終 雪降る道で
家に帰る前にどうしても寄りたいところがあると紫苑が言うので、俺達は寄り道をすることにした。向かう先はオレンジ色のコンビニである。艶やかな漆塗りのように目を輝かせた紫苑がコンビニを指差す。
「晃一さん、あんまん。あんまんを買ってくださいませんか」
コロコニに飛び付かれ、あんまんを落とした時の様子が思い出される。目の前でカラスに弁当を持って行かれた子供のような顔をしていたな、カラスなのに。
「えー。俺の財布が軽くなっちゃう」
「私はいつも晃一さんの為に頑張っているでしょう。今回なんて私に依頼だったのですよ。供物だと思って捧げてください」
「供物ねえ」
確かに紫苑には世話になっているし、折角買ったやつは落としてしまったのだからもう一つくらい買ってやってもいいか。財布を手にコンビニに入ろうとすると呼び止められた。なぜか真剣な面持ちの紫苑に見つめられる。

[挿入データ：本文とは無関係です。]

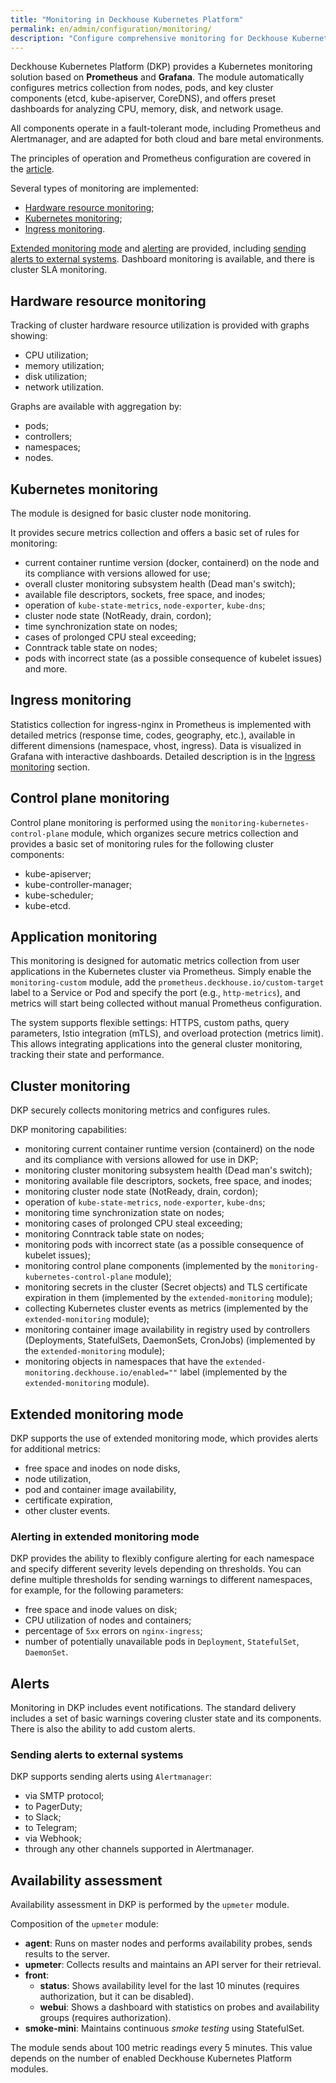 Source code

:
 ```yaml
---
title: "Monitoring in Deckhouse Kubernetes Platform"
permalink: en/admin/configuration/monitoring/
description: "Configure comprehensive monitoring for Deckhouse Kubernetes Platform with Prometheus and Grafana. Metrics collection, alerting, dashboards, and SLA monitoring for cluster health."
---
```


Deckhouse Kubernetes Platform (DKP) provides a Kubernetes monitoring solution based on **Prometheus** and **Grafana**.
The module automatically configures metrics collection from nodes, pods, and key cluster components (etcd, kube-apiserver, CoreDNS), and offers preset dashboards for analyzing CPU, memory, disk, and network usage.

All components operate in a fault-tolerant mode, including Prometheus and Alertmanager, and are adapted for both cloud and bare metal environments.

The principles of operation and Prometheus configuration are covered in the [article](./prometheus.html).

Several types of monitoring are implemented:

- [Hardware resource monitoring](#hardware-resource-monitoring);
- [Kubernetes monitoring](#kubernetes-monitoring);
- [Ingress monitoring](#ingress-monitoring).

[Extended monitoring mode](#extended-monitoring-mode) and [alerting](#alerts) are provided, including [sending alerts to external systems](#sending-alerts-to-external-systems). Dashboard monitoring is available, and there is cluster SLA monitoring.

## Hardware resource monitoring

Tracking of cluster hardware resource utilization is provided with graphs showing:

- CPU utilization;
- memory utilization;
- disk utilization;
- network utilization.

Graphs are available with aggregation by:

- pods;
- controllers;
- namespaces;
- nodes.

## Kubernetes monitoring

The module is designed for basic cluster node monitoring.

It provides secure metrics collection and offers a basic set of rules for monitoring:
- current container runtime version (docker, containerd) on the node and its compliance with versions allowed for use;
- overall cluster monitoring subsystem health (Dead man's switch);
- available file descriptors, sockets, free space, and inodes;
- operation of `kube-state-metrics`, `node-exporter`, `kube-dns`;
- cluster node state (NotReady, drain, cordon);
- time synchronization state on nodes;
- cases of prolonged CPU steal exceeding;
- Conntrack table state on nodes;
- pods with incorrect state (as a possible consequence of kubelet issues) and more.

## Ingress monitoring

Statistics collection for ingress-nginx in Prometheus is implemented with detailed metrics (response time, codes, geography, etc.), available in different dimensions (namespace, vhost, ingress). Data is visualized in Grafana with interactive dashboards.
Detailed description is in the [Ingress monitoring](../network/ingress/alb/nginx.html#monitoring-and-statistics) section.

## Control plane monitoring

Control plane monitoring is performed using the `monitoring-kubernetes-control-plane` module, which organizes secure metrics collection and provides a basic set of monitoring rules for the following cluster components:
* kube-apiserver;
* kube-controller-manager;
* kube-scheduler;
* kube-etcd.

## Application monitoring

This monitoring is designed for automatic metrics collection from user applications in the Kubernetes cluster via Prometheus. Simply enable the `monitoring-custom` module, add the `prometheus.deckhouse.io/custom-target` label to a Service or Pod and specify the port (e.g., `http-metrics`), and metrics will start being collected without manual Prometheus configuration.

The system supports flexible settings: HTTPS, custom paths, query parameters, Istio integration (mTLS), and overload protection (metrics limit).
This allows integrating applications into the general cluster monitoring, tracking their state and performance.

## Cluster monitoring

DKP securely collects monitoring metrics and configures rules.

DKP monitoring capabilities:
- monitoring current container runtime version (containerd) on the node and its compliance with versions allowed for use in DKP;
- monitoring cluster monitoring subsystem health (Dead man's switch);
- monitoring available file descriptors, sockets, free space, and inodes;
- monitoring cluster node state (NotReady, drain, cordon);
- operation of `kube-state-metrics`, `node-exporter`, `kube-dns`;
- monitoring time synchronization state on nodes;
- monitoring cases of prolonged CPU steal exceeding;
- monitoring Conntrack table state on nodes;
- monitoring pods with incorrect state (as a possible consequence of kubelet issues);
- monitoring control plane components (implemented by the `monitoring-kubernetes-control-plane` module);
- monitoring secrets in the cluster (Secret objects) and TLS certificate expiration in them (implemented by the `extended-monitoring` module);
- collecting Kubernetes cluster events as metrics (implemented by the `extended-monitoring` module);
- monitoring container image availability in registry used by controllers (Deployments, StatefulSets, DaemonSets, CronJobs) (implemented by the `extended-monitoring` module);
- monitoring objects in namespaces that have the `extended-monitoring.deckhouse.io/enabled=""` label (implemented by the `extended-monitoring` module).

## Extended monitoring mode

DKP supports the use of extended monitoring mode, which provides alerts for additional metrics:

- free space and inodes on node disks,
- node utilization,
- pod and container image availability,
- certificate expiration,
- other cluster events.

### Alerting in extended monitoring mode

DKP provides the ability to flexibly configure alerting for each namespace and specify different severity levels depending on thresholds. You can define multiple thresholds for sending warnings to different namespaces, for example, for the following parameters:

- free space and inode values on disk;
- CPU utilization of nodes and containers;
- percentage of `5xx` errors on `nginx-ingress`;
- number of potentially unavailable pods in `Deployment`, `StatefulSet`, `DaemonSet`.

## Alerts

Monitoring in DKP includes event notifications. The standard delivery includes a set of basic warnings covering cluster state and its components. There is also the ability to add custom alerts.

### Sending alerts to external systems

DKP supports sending alerts using `Alertmanager`:

- via SMTP protocol;
- to PagerDuty;
- to Slack;
- to Telegram;
- via Webhook;
- through any other channels supported in Alertmanager.

## Availability assessment

Availability assessment in DKP is performed by the `upmeter` module.

Composition of the `upmeter` module:

- **agent**: Runs on master nodes and performs availability probes, sends results to the server.
- **upmeter**: Collects results and maintains an API server for their retrieval.
- **front**:
  - **status**: Shows availability level for the last 10 minutes (requires authorization, but it can be disabled).
  - **webui**: Shows a dashboard with statistics on probes and availability groups (requires authorization).
- **smoke-mini**: Maintains continuous *smoke testing* using StatefulSet.

The module sends about 100 metric readings every 5 minutes. This value depends on the number of enabled Deckhouse Kubernetes Platform modules.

「しかし、晃一さんには先程一度買っていただいたので……このようにするのは、その、あまりよろしくはないですね……」
「……いいよ、別に。でも、半分ずつだからな」
レジで受け取った温かなあんまんを手に俺は外へ出る。待ち構えていた紫苑に半分あげると、女を一撃で落としそうなとろける笑みを浮かべて頬張り始めた。
まだ止みそうにない雪の中、はふはふとあんまんを食べながら俺達は並んで歩く。